Far below him, out in the harbour channel, Gaz saw the fishing boat. She made slow speed and a launch sailed alongside her. The good guys on board, kind men and decent and the sort he’d have known in the unit, would have talked and fidgeted and rustled up excuses and might have delayed the sailing for an hour or so, but had hit the buffer of bureaucracy, and they were on their way. If they lost the attention of the present escort, further up the inlet and beyond the Severomorsk submarine base, Gaz assumed they would try to use the one back-stop procedure that had been talked of. Discussing it in the below-deck cabin it had seemed fanciful, and thinking of it now it seemed ridiculous. They were good enough guys, all of them, for him to assume they would try to fulfil the procedure. It was a fine-looking craft and the water it traversed was calm and it made a useful bow wave. He thought well of the small crew, imagined they’d be gutted that he was not on board… remembered the words of Robbie Burns mouthed when the milking parlour pump went down, or the pin sheared on the field grass topper. Best laid plans o’ mice an’ men, Gang aft a-gley. And the men crewing a small fishing boat would have understood that. Best plans going awry. He might see them again… and might not. He held the pistol. He saw that the kids had made no move towards the officer, that he was still trussed securely to the chair. He had not wasted his time at the window, and did not waste it further as the boat went north up the inlet.

“It is about the village, only the village.”

“Rubbish, shit talk.”

“About the village.”

“Not there, never heard that name.”

“The village of Deir al-Siyarqi. I think you will remember the day you were there.”

“Never heard of such a place. You cannot prove I was there. Show me evidence.”

“I saw you there, Major Volkov. I am a witness.”

“You lie… you could not have seen me because I was never there, have never heard of such a place. I was liaison, I stayed in a barracks. I played no part in operations, and…”

“A witness, Major Volkov, to an atrocity.”

Like a darkness had come into the room. All eyes were on him. He struggled to break the bags that tied him to the chair, and failed. Wriggled and contorted, and what Gaz could see of his face was flushed where blood ran, and he tried to kick out with his feet but all he achieved was to topple the chair so that he slid onto the floor.
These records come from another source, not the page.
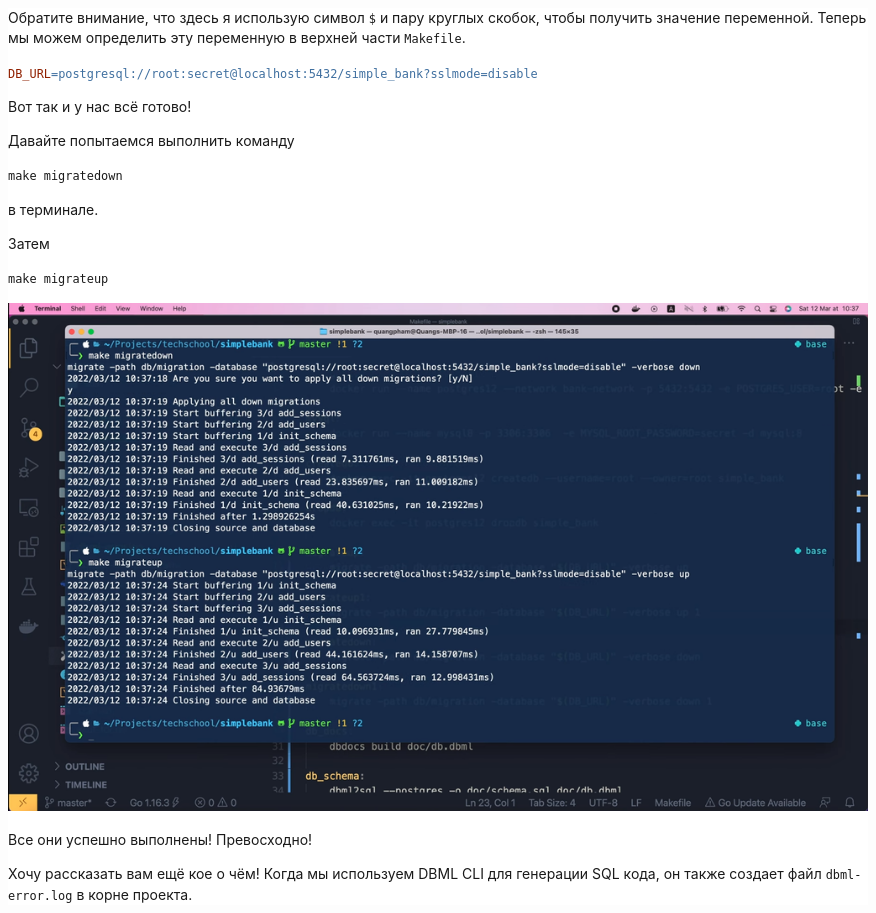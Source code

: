 Обратите внимание, что здесь я использую символ `$` и пару круглых скобок, 
чтобы получить значение переменной. Теперь мы можем определить эту переменную 
в верхней части `Makefile`.

```makefile
DB_URL=postgresql://root:secret@localhost:5432/simple_bank?sslmode=disable
```

Вот так и у нас всё готово!

Давайте попытаемся выполнить команду 

```shell
make migratedown
```

в терминале.

Затем

```shell
make migrateup
```

![](../images/part38/22.png)

Все они успешно выполнены! Превосходно!

Хочу рассказать вам ещё кое о чём! Когда мы используем DBML CLI для 
генерации SQL кода, он также создает файл `dbml-error.log` в корне 
проекта.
No one helped him. The old man stayed back now as if realising, though not understanding the language, that the major’s claim to power had slipped away, and the kids did not move as he thrashed against the chair. Gaz understood them both: Timofey was boot-faced and showed no feeling and would have been considering what he had involved himself with, and the girl had a look of malevolence and smiled through it as though this was entertainment, high grade.